Objective: To investigate whether childhood sports participation, particularly weight-bearing sports, has any effect on bone mineral content (BMC), areal bone mineral density (aBMD) and bone geometric characteristics in middle-aged postmenopausal women.

Design/setting: In this cross-sectional comparison of two groups, 46 middle-aged women (mean age, 60.2 (SD 5.6) years; range, 52–73 years) were grouped according to sport participation during growth: weight-bearing sports, including high-impact weight-bearing activities; and low-impact non-weight-bearing sports or no participation.

Main outcome measures: Dual energy X-ray absorptiometry (DXA)-measured BMC, aBMD in the lumbar spine and femur. Magnetic resonance imaging (MRI) determined bone geometric characteristics in the femur, such as femoral mid-diaphyseal cross-sectional area, periosteal and endosteal perimeters and maximum and minimum second moment of area.

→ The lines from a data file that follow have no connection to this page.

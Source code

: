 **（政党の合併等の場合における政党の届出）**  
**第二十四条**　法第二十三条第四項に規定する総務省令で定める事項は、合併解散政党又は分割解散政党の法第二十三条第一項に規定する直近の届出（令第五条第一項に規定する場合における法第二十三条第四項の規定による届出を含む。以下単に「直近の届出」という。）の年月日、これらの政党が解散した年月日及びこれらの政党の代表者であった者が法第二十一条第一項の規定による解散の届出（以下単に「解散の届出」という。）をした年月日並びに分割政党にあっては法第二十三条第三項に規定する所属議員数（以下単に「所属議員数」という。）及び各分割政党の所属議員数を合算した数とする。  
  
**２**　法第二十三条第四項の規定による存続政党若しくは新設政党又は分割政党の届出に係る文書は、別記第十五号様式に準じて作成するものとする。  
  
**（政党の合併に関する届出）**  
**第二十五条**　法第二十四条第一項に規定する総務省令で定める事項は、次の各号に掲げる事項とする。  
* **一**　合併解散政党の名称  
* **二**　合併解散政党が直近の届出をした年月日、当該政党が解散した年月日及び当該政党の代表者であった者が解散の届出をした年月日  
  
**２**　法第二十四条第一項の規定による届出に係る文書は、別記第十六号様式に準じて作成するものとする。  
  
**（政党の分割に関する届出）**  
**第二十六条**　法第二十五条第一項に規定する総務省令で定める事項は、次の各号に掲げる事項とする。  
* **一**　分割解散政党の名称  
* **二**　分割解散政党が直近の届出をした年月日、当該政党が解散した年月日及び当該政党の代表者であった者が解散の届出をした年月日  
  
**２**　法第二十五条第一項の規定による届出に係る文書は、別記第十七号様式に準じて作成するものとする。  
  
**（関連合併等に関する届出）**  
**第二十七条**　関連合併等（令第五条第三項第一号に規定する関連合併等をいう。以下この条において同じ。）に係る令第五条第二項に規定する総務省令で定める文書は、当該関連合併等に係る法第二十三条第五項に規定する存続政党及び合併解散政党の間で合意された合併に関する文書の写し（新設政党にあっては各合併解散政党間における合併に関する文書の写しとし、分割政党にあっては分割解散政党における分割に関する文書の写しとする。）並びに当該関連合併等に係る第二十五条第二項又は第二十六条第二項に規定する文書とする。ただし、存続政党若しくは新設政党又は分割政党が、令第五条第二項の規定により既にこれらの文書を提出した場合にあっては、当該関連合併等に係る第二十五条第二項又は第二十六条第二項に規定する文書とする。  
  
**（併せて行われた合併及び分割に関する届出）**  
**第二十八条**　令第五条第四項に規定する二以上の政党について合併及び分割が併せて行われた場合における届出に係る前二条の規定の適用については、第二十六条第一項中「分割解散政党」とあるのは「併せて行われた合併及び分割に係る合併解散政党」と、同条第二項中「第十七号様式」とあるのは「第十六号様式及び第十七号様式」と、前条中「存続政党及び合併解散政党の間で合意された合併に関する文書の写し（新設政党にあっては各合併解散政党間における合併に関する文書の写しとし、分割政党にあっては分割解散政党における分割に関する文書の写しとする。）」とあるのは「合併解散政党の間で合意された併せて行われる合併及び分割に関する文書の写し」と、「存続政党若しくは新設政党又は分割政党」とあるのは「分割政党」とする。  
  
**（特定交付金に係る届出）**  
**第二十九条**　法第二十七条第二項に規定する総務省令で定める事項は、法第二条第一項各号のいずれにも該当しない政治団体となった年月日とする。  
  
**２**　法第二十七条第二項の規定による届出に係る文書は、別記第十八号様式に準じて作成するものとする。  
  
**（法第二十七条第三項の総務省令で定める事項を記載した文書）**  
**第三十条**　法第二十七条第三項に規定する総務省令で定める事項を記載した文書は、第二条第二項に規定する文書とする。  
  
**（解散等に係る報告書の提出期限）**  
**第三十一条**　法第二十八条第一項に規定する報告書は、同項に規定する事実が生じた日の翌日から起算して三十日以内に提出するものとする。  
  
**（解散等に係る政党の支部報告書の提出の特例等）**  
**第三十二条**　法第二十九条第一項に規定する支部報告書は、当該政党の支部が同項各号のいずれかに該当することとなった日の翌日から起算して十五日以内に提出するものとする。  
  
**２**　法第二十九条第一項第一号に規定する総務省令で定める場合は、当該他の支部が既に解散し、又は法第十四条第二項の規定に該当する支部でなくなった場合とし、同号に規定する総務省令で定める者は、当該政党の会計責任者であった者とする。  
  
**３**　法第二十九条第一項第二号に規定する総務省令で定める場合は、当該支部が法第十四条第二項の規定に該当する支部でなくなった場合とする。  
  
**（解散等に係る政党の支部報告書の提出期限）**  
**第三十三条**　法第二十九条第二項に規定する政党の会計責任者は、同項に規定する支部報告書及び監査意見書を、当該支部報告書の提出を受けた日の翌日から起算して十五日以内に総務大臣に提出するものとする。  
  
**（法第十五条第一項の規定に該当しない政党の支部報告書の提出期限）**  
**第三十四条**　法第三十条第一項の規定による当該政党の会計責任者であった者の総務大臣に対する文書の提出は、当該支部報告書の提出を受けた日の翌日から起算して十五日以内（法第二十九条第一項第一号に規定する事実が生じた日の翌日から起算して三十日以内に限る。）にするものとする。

Results: Postmenopausal middle-aged women with participation in weight-bearing sports during junior high to high school (12–18 years old) displayed significantly greater BMC in both lumbar spine and femoral neck regions, and also significantly greater femoral mid-diaphyseal bone cross-sectional area, periosteal perimeter and maximum and minimum second moment of area than the non-weight-bearing sports group.

Conclusions: Adolescent weight-bearing exercise exerts preservational effects on femoral mid-diaphyseal size and shape, while DXA-measured BMC effectively identified the same tendency. Weight-bearing exercise in youth affects bone, and these effects may be preserved as BMC, geometric and structural advantages even after 40 years.